Within the records below, find each line with the word "имеет" and copy it out.

• **Data supplied**

□ □ □ □

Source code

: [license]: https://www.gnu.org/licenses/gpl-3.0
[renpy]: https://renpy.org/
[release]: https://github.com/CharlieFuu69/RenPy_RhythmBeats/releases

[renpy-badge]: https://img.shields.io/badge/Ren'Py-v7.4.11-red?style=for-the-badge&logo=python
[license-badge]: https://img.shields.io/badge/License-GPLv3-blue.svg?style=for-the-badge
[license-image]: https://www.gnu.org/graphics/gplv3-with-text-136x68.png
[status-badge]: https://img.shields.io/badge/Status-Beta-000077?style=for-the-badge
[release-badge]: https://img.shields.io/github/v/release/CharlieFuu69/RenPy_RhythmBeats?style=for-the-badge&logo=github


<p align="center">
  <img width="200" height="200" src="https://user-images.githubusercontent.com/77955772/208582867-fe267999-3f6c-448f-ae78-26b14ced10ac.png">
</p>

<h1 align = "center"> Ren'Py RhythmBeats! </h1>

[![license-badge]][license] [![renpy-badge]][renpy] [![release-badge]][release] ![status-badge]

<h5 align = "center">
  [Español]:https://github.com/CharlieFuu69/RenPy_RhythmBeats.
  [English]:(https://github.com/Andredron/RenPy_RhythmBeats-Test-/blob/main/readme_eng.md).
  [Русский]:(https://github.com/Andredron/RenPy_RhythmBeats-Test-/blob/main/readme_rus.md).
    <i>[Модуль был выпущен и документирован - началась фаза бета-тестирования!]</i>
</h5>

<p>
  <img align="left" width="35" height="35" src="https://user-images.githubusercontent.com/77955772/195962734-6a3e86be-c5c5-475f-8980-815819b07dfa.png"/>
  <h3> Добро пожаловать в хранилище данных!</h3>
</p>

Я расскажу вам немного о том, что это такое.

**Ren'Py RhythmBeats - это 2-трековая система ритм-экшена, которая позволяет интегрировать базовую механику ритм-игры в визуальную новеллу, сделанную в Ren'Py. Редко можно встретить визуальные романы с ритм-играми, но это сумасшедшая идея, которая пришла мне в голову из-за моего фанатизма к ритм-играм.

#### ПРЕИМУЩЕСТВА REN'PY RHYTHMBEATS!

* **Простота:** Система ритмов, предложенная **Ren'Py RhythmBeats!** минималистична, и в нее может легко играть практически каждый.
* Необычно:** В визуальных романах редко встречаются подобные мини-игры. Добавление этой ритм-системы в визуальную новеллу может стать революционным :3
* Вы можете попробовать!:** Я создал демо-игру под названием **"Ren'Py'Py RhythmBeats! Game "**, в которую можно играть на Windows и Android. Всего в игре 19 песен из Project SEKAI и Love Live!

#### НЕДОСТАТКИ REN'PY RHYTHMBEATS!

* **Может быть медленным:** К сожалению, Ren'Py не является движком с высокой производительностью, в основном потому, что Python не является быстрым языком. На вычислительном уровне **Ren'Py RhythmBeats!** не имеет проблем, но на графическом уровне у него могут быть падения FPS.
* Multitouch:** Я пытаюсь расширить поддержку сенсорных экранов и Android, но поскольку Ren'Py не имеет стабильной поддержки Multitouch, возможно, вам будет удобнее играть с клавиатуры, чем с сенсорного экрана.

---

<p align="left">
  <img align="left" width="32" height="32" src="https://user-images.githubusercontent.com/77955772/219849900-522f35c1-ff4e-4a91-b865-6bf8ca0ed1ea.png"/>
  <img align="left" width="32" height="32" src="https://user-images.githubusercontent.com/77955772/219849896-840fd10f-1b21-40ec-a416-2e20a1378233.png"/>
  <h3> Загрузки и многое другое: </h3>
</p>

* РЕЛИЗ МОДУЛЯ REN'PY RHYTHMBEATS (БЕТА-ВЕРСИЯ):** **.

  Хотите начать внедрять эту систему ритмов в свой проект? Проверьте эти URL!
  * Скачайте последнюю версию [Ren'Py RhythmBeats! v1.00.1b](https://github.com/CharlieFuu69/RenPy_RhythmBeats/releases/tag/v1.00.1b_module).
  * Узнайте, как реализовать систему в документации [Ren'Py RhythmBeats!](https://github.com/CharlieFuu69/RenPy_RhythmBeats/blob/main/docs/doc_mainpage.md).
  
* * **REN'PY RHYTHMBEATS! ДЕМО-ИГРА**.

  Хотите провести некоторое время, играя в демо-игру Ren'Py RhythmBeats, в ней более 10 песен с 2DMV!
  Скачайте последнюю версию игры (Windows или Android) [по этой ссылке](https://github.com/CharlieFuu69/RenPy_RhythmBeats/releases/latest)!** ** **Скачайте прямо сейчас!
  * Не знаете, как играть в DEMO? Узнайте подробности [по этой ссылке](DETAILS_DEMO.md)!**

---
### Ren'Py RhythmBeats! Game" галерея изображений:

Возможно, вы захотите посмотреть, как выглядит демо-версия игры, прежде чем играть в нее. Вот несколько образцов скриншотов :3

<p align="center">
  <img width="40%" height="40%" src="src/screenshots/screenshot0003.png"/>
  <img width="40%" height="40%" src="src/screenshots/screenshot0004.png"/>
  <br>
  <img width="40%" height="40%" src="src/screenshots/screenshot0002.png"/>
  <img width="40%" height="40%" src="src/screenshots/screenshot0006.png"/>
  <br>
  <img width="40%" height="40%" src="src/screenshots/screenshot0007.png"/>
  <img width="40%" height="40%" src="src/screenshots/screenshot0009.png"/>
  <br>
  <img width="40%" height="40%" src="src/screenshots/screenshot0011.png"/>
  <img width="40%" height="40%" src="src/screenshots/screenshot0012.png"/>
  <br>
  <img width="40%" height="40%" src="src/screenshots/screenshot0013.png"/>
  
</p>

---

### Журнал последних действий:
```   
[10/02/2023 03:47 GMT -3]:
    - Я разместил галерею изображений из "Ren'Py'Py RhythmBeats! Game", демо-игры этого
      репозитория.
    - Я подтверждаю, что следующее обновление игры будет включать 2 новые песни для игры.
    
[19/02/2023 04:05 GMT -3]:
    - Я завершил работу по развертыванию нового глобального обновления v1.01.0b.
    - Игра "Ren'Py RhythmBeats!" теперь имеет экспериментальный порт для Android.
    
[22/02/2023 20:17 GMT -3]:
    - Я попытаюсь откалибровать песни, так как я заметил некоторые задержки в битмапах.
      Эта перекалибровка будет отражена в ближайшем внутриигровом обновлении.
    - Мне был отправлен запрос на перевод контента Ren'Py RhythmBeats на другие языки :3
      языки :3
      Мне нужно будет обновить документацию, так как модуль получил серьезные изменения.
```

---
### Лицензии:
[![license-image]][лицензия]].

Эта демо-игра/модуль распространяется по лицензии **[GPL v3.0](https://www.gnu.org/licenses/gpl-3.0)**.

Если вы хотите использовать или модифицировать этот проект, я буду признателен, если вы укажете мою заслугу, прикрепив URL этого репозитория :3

□ □ □ □

• **Result of the task**
* **Может быть медленным:** К сожалению, Ren'Py не является движком с высокой производительностью, в основном потому, что Python не является быстрым языком. На вычислительном уровне **Ren'Py RhythmBeats!** не имеет проблем, но на графическом уровне у него могут быть падения FPS.
* Multitouch:** Я пытаюсь расширить поддержку сенсорных экранов и Android, но поскольку Ren'Py не имеет стабильной поддержки Multitouch, возможно, вам будет удобнее играть с клавиатуры, чем с сенсорного экрана.
    - Игра "Ren'Py RhythmBeats!" теперь имеет экспериментальный порт для Android.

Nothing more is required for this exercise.